Microsoft’s re-entry into the mobile world with its updated Windows Phone 7 won’t happen until this fall, but it’s already sending out test units with the software to some press people and developers.
Engadget’s Joshua Topolsky was sent a preview copy, and his long take on the phone isn’t good for Microsoft. At the start of the review, he says Windows Phone 7 has to be “nearly flawless” if it wants to compete with Apple and Google. At the end of the review, it’s clear that Microsoft’s new mobile operating system is flawed, and it is a sub-par experience to Android and iPhone.
It’s still early for Windows Phone 7. The phone Topolsky played with is a dummy phone of sorts, sent to developers so they can start making apps for the launch. Still, the software is almost fully baked, and Topolsky appeared careful to focus on what will be included in the actual release.
Here’s our abridged take on Topolsky’s review:
- The user interface is genuinely different and good, though it’s “definitely an acquired taste.”
- The touch screen is very responsive, and the virtual keyboard is as good as Apple and better than Android.
- Two big omissions: It’s missing cut, copy, and paste, and it won’t support background multitasking for third party apps.
- The app that pulls in contacts from Facebook pulls in too much from Facebook, so you get a lot of junk photos you don’t want or need.
- Email is good, but not great.
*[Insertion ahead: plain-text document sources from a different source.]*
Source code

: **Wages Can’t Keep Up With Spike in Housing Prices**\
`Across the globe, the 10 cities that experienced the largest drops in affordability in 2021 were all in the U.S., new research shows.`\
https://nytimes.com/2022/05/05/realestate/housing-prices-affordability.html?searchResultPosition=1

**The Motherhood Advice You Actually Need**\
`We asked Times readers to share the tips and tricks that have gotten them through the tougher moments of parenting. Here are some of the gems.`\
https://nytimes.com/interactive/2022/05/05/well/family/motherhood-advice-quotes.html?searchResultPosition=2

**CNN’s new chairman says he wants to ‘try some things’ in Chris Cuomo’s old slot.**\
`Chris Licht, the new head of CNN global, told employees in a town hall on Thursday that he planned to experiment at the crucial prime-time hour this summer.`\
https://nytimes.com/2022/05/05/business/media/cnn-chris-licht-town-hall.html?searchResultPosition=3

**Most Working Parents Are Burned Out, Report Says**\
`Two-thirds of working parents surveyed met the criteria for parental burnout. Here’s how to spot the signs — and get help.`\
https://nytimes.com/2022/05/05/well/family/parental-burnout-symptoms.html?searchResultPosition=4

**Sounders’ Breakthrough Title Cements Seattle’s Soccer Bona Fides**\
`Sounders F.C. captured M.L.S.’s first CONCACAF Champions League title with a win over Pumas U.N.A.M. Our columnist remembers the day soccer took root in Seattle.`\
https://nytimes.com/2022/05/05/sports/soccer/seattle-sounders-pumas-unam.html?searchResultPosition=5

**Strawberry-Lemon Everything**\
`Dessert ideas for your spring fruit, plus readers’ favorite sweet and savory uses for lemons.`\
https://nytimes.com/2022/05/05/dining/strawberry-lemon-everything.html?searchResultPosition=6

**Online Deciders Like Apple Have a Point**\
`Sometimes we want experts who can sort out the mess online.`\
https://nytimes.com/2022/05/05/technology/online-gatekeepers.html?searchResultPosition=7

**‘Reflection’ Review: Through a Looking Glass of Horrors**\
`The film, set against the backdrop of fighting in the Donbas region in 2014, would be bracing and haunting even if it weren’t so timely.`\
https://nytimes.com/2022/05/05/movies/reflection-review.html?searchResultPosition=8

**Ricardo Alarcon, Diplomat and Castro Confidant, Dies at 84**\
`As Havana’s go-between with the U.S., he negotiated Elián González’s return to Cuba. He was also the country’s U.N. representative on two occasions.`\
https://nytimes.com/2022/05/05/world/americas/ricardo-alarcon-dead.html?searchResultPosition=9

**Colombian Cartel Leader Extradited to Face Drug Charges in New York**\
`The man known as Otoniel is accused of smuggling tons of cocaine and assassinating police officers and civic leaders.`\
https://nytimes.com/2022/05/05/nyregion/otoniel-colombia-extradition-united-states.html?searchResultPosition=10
There is no threaded email, and there is no unified inbox.
- The browser is very good. It has tabs which all load even if they’re in the background.
- The phone doesn’t support Flash or Silverlight, and it doesn’t support HTML5, either. You can’t watch YouTube on the phone! Microsoft needs to address this quickly.
- The Zune pass, which gives you almost unlimited access to music is great, but it’s about $15 a month. (But as a commenter points out, you get to keep 10 songs, so if you were buying an album, it’s a nice bonus.)
- Here’s one thing we think is cool: The camera comes with options to configure white balance and image effects as you’re taking pictures. Photo editing on iPhone is still best for third party apps.
- Microsoft did not do a great job of unifying with Microsoft Office. “The editing capabilities are weak at best,” says Topolsky. Word has some editing features, Excel has some, but neither are particularly impressive.
- The maps application is nice, but it doesn’t blow the doors off. And for us city dwellers, it’s lacking mass transit directions and times, which is a feature we use a lot on our iPhone.
- Because it’s just starting out, there’s almost no third party apps. Microsoft will have some at launch, but it will be way behind Apple and Google.
There you have it. Windows Phone 7 isn’t horrible, but it doesn’t outshine the competition. We don’t see any compelling reason the average consumer (or enterprise client) would buy this phone over rivals.